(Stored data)
*** Block opens ***

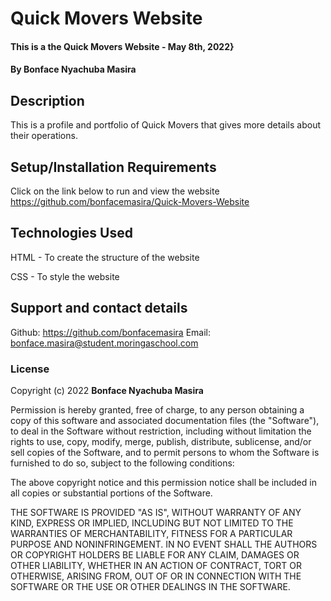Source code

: # Quick Movers Website
#### This is a the Quick Movers Website - May 8th, 2022}
#### By **Bonface Nyachuba Masira**
## Description
This is a profile and portfolio of Quick Movers that gives more details about their
operations.
## Setup/Installation Requirements
Click on the link below to run and view the website
https://github.com/bonfacemasira/Quick-Movers-Website
## Technologies Used
HTML - To create the structure of the website

CSS - To style the website
## Support and contact details
Github: https://github.com/bonfacemasira
Email: bonface.masira@student.moringaschool.com
### License
Copyright (c) 2022 **Bonface Nyachuba Masira**

Permission is hereby granted, free of charge, to any person obtaining a copy of this software and associated documentation files (the "Software"), to deal in the Software without restriction, including without limitation the rights to use, copy, modify, merge, publish, distribute, sublicense, and/or sell copies of the Software, and to permit persons to whom the Software is furnished to do so, subject to the following conditions:

The above copyright notice and this permission notice shall be included in all copies or substantial portions of the Software.

THE SOFTWARE IS PROVIDED "AS IS", WITHOUT WARRANTY OF ANY KIND, EXPRESS OR IMPLIED, INCLUDING BUT NOT LIMITED TO THE WARRANTIES OF MERCHANTABILITY, FITNESS FOR A PARTICULAR PURPOSE AND NONINFRINGEMENT. IN NO EVENT SHALL THE AUTHORS OR COPYRIGHT HOLDERS BE LIABLE FOR ANY CLAIM, DAMAGES OR OTHER LIABILITY, WHETHER IN AN ACTION OF CONTRACT, TORT OR OTHERWISE, ARISING FROM, OUT OF OR IN CONNECTION WITH THE SOFTWARE OR THE USE OR OTHER DEALINGS IN THE SOFTWARE.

*** Block closes ***

=== Task item ===
I'd like the lines above from the one with "Click on the" up to and including the one with "Copyright (c) 2022" copied exactly, with no other lines.

=== Result of this exercise ===
Click on the link below to run and view the website
https://github.com/bonfacemasira/Quick-Movers-Website
## Technologies Used
HTML - To create the structure of the website

CSS - To style the website
## Support and contact details
Github: https://github.com/bonfacemasira
Email: bonface.masira@student.moringaschool.com
### License
Copyright (c) 2022 **Bonface Nyachuba Masira**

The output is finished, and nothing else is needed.